Orthodox biologists are not taking this assault lying down. The heresy of Lamarckism is always guaranteed to inflame passions and the Extended Evolutionary Synthesis remains a contentious challenge, as is the claim that epigenetic changes can be passed down the generations. Just how much the ‘purist’ version of Darwinism needs to be adapted is controversial.²⁷ It’s fair to say that the battle is far from over.

CANCER: THE HARSH PRICE OF MULTICELLULARITY

Genomes can undergo profound changes not just on evolutionary timescales over millions of years but during the lifetime of an organism. The most dramatic example of the latter is provided by cancer, the world’s number-two killer. Dreadful though this disease may be, it provides a fascinating window on our evolutionary past.

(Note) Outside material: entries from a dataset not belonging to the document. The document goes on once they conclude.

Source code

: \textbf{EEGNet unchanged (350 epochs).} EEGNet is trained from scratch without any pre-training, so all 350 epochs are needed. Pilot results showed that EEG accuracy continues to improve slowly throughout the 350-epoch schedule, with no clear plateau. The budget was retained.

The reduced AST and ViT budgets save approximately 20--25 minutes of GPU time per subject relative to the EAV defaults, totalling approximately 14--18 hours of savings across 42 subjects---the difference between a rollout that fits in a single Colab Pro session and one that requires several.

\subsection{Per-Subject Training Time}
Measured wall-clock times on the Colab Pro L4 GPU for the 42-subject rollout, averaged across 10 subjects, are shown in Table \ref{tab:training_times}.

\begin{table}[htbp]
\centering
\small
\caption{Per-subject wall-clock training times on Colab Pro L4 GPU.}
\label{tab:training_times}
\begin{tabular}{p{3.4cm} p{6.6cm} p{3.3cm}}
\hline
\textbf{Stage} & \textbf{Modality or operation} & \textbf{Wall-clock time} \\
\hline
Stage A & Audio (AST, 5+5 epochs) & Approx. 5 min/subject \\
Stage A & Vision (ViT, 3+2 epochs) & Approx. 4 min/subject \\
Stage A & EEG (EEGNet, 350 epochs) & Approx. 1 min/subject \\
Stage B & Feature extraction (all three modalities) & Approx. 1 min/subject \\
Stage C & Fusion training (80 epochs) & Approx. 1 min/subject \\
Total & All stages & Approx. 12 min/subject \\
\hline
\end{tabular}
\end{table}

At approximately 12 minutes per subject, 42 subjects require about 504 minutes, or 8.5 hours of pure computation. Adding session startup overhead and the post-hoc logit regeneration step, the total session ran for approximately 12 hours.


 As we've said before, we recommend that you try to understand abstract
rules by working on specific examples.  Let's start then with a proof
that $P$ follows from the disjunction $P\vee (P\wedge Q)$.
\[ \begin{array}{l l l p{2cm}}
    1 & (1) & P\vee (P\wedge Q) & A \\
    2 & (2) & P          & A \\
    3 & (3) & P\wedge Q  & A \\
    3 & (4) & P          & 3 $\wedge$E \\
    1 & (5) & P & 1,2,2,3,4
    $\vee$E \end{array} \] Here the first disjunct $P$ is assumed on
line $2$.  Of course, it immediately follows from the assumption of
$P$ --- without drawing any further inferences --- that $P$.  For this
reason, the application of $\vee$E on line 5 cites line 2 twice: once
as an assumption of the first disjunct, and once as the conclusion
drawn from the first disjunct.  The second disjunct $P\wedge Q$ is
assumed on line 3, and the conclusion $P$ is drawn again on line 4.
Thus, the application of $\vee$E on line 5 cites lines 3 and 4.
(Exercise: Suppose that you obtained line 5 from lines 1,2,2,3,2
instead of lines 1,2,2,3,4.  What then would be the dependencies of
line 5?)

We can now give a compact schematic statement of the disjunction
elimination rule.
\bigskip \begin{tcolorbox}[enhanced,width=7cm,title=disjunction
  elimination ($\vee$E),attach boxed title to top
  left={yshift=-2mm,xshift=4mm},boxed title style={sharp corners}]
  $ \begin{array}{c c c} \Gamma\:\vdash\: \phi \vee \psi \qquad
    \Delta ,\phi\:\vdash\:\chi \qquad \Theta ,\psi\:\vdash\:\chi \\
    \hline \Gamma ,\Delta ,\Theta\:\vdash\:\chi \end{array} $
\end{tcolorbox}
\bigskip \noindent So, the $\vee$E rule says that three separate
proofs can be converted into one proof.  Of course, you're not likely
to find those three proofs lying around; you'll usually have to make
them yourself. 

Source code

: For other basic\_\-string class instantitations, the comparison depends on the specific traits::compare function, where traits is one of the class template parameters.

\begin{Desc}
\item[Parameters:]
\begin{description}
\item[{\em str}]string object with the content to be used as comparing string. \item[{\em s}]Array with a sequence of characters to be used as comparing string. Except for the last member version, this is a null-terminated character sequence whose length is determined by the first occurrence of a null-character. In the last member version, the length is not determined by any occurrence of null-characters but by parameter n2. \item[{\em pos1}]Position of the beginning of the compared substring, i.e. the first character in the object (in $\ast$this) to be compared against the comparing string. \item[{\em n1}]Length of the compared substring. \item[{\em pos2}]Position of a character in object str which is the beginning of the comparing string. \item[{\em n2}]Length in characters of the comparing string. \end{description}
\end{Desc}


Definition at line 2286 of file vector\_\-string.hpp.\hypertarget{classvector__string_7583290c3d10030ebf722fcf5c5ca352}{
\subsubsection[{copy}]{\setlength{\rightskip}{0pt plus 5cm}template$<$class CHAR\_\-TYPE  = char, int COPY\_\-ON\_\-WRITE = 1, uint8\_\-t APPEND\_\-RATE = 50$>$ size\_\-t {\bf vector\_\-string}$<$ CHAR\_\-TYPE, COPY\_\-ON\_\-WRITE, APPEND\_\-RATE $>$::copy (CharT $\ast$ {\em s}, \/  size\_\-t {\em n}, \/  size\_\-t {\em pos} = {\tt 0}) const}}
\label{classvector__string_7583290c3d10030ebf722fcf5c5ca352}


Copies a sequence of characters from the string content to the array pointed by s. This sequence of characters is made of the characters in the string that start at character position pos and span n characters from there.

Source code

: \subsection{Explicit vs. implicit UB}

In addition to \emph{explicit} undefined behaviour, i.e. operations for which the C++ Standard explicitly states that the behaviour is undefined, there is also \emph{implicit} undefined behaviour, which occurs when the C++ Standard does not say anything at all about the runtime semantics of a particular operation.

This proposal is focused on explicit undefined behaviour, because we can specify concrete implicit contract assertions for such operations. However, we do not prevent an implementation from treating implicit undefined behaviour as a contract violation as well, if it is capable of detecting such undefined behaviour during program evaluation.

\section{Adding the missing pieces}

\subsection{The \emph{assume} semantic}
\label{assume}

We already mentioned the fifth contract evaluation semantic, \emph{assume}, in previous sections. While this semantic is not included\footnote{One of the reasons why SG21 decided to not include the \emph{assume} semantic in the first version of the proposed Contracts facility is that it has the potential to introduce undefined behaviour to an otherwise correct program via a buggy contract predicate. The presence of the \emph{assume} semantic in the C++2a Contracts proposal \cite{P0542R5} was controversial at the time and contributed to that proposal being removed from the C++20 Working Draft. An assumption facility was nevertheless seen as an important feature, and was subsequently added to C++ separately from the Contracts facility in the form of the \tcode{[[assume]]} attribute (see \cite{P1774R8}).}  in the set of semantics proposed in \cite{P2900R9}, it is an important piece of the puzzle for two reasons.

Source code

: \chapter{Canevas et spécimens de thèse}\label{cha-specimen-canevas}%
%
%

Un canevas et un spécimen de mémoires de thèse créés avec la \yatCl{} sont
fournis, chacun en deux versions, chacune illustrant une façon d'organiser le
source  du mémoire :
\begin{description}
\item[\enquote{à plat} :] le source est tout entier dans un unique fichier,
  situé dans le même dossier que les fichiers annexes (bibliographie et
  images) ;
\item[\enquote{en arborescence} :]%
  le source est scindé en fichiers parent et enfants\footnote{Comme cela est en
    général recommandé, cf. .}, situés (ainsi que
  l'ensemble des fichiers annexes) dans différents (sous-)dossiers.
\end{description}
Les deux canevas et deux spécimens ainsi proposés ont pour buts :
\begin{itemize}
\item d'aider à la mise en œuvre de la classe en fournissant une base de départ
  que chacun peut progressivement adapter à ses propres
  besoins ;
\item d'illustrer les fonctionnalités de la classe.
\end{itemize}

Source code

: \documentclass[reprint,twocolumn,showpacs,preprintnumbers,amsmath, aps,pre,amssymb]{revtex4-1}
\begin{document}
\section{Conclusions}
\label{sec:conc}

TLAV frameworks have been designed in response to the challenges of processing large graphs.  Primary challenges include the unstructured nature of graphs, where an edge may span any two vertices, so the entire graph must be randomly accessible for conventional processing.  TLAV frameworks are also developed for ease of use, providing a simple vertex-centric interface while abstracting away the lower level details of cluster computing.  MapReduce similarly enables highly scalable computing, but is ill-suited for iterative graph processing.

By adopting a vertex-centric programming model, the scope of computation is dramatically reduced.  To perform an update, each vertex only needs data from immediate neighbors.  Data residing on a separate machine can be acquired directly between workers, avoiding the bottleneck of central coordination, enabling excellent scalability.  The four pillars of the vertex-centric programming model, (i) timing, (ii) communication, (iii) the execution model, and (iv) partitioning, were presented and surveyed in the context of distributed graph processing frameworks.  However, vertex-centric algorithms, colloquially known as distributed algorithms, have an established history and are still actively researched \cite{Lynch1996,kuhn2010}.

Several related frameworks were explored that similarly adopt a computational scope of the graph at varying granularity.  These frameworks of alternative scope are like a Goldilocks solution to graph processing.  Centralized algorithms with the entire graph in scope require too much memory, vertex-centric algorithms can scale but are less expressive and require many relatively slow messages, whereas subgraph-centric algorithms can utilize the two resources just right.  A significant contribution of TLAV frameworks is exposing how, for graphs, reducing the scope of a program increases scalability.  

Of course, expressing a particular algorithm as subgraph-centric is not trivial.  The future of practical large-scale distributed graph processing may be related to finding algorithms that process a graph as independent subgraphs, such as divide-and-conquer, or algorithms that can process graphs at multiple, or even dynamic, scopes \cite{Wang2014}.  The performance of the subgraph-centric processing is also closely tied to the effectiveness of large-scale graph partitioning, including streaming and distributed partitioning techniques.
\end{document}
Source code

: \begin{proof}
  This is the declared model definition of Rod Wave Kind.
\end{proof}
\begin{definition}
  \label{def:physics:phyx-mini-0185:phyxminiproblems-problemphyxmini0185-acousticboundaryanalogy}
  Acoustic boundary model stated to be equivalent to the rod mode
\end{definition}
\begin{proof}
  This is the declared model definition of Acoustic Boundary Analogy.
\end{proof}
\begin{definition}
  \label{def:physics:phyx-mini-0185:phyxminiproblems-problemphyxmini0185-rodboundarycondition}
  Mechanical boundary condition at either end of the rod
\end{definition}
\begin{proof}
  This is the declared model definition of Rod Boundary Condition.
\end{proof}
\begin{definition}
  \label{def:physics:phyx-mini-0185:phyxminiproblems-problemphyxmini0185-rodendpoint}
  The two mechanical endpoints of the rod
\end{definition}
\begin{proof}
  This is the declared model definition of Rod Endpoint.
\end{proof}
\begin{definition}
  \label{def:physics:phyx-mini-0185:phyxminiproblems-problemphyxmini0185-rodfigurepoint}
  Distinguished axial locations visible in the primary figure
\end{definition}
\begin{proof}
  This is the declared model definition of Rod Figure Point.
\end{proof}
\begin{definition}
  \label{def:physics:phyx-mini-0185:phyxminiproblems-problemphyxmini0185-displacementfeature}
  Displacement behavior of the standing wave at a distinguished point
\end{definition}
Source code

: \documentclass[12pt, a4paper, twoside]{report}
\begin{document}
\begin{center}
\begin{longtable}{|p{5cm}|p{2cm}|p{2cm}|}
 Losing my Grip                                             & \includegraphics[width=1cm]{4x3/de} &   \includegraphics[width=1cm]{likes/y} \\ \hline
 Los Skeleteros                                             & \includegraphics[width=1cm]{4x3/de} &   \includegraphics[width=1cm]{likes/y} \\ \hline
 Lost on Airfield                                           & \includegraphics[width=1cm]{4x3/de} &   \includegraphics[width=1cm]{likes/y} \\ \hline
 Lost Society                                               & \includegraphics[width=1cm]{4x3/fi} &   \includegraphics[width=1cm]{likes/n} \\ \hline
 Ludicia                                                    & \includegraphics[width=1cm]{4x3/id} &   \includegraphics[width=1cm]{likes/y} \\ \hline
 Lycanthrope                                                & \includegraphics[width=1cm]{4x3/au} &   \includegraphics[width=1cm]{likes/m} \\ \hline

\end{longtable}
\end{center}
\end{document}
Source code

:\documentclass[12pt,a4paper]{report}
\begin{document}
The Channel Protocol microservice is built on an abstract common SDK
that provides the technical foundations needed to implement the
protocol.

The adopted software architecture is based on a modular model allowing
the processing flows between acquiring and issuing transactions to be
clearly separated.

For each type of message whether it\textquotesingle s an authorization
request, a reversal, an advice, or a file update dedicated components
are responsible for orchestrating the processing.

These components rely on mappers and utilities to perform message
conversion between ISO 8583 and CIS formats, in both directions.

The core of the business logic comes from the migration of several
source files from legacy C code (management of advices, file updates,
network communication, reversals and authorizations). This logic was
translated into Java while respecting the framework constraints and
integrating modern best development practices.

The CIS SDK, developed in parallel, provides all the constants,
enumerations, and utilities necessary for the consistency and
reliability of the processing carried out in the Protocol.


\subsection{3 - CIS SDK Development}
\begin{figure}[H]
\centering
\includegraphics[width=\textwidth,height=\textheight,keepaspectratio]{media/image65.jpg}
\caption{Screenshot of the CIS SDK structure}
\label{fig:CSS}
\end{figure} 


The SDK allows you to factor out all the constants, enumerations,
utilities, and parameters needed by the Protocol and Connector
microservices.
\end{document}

There is no hard-and-fast definition of cancer; instead it is characterized by about a dozen ‘hallmarks’.²⁸ Advanced cancers in humans may display all or only some of the hallmarks. They include a surging mutation rate, unrestrained cell proliferation, disabling of apoptosis (programmed cell death), evasion of the immune system, angiogenesis (organization of a new blood supply), changes in metabolism and – the most well-known and medically problematic – a penchant for spreading around the body and colonizing organs remote from the site of the primary tumour, a process called metastasis.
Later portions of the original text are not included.